[nvptx] Don't emit barriers for empty loops -- fix
When compiling an empty loop:
...
long long v1;
#pragma acc parallel num_gangs (640) num_workers(1) vector_length (128)
#pragma acc loop
for (v1 = 0; v1 < 20; v1 += 2)
;
...
the compiler emits two subsequent bar.syncs. This triggers some bug on my
quadro m1200 (I'm assuming in the ptxas/JIT compiler) that hangs the testcase.
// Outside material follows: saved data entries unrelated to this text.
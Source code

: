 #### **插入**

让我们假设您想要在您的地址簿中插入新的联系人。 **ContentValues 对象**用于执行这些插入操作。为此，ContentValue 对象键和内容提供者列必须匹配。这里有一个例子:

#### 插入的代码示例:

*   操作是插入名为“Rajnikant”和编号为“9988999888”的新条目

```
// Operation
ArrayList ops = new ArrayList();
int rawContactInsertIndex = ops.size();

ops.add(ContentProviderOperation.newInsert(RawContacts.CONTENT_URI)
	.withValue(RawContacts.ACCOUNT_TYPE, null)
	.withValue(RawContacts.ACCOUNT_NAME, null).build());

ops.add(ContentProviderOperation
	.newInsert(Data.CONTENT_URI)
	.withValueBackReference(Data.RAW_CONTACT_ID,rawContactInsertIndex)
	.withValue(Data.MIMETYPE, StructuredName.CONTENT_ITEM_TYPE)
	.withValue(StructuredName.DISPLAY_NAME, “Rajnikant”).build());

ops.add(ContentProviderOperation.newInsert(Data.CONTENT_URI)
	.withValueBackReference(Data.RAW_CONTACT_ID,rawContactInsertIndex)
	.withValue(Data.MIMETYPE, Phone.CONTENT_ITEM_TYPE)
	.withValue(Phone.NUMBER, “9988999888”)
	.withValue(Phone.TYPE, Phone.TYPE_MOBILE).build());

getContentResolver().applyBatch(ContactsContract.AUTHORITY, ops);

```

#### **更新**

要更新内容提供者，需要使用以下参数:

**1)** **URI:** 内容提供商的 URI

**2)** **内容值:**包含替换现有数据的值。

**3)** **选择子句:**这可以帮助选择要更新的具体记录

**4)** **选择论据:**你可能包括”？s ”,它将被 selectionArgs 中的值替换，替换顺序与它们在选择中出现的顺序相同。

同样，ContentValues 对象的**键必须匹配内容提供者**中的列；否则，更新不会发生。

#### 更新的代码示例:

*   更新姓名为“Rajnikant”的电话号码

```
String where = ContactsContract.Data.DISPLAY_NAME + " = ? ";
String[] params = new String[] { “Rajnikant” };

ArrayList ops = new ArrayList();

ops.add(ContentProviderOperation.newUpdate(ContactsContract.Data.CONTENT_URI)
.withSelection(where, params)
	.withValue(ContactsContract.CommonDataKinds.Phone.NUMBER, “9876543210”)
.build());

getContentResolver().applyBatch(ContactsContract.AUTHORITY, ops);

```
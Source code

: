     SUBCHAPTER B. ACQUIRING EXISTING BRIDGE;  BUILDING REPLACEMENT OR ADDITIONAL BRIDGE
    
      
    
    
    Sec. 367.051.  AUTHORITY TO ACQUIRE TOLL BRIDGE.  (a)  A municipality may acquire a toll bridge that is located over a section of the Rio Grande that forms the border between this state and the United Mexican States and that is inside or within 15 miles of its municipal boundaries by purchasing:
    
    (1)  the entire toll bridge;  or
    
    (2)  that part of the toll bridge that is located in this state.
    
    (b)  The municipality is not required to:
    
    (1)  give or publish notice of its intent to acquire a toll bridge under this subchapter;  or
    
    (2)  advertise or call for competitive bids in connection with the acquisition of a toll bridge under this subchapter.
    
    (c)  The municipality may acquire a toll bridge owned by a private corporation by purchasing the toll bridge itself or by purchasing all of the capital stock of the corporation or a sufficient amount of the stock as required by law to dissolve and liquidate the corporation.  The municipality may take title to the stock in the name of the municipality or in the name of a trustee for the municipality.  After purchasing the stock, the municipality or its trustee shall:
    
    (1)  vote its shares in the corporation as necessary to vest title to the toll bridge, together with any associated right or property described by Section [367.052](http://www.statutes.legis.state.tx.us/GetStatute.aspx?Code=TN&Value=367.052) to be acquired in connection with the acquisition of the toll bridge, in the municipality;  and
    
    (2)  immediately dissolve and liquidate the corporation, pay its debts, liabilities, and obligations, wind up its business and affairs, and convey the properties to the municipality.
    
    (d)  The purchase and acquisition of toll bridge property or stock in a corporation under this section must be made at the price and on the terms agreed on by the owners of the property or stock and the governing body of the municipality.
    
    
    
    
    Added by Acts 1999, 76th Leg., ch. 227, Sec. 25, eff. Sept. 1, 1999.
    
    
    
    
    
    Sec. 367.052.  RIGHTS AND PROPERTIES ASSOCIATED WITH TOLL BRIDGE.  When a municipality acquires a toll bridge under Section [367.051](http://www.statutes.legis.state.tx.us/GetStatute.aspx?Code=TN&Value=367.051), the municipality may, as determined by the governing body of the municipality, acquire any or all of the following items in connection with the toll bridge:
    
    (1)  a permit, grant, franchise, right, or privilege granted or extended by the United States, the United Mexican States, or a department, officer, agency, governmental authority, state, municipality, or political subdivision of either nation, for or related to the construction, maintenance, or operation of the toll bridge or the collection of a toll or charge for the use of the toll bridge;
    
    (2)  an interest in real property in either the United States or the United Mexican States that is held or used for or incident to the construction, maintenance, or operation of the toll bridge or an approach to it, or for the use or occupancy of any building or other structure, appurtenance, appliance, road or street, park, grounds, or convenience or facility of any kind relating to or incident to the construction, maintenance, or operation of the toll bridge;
This patch works around the bug by doing an optimization: we detect that this is
an empty loop (a forked immediately followed by a joining), and don't emit the
barriers.
The patch does not include the test-case yet, since vector_length (128) is not
yet supported at this point.
2018-12-17 Tom de Vries <tdevries@suse.de>
PR target/85381
* config/nvptx/nvptx.c (nvptx_process_pars): Don't emit barriers for
empty loops.
---
gcc/config/nvptx/nvptx.c | 15 +++++++++++----
1 file changed, 11 insertions(+), 4 deletions(-)
@@ -4636,9 +4636,12 @@ nvptx_process_pars (parallel *par)
{
nvptx_shared_propagate (false, is_call, par->forked_block,
par->forked_insn, !worker);
- bool empty = nvptx_shared_propagate (true, is_call,
- par->forked_block, par->fork_insn,
- !worker);
+ bool no_prop_p
+ = nvptx_shared_propagate (true, is_call, par->forked_block,
+ par->fork_insn, !worker);
+ bool empty_loop_p
+ = !is_call && (NEXT_INSN (par->forked_insn)
+ && NEXT_INSN (par->forked_insn) == par->joining_insn);
rtx barrier = GEN_INT (0);
int threads = 0;
@@ -4648,7 +4651,11 @@ nvptx_process_pars (parallel *par)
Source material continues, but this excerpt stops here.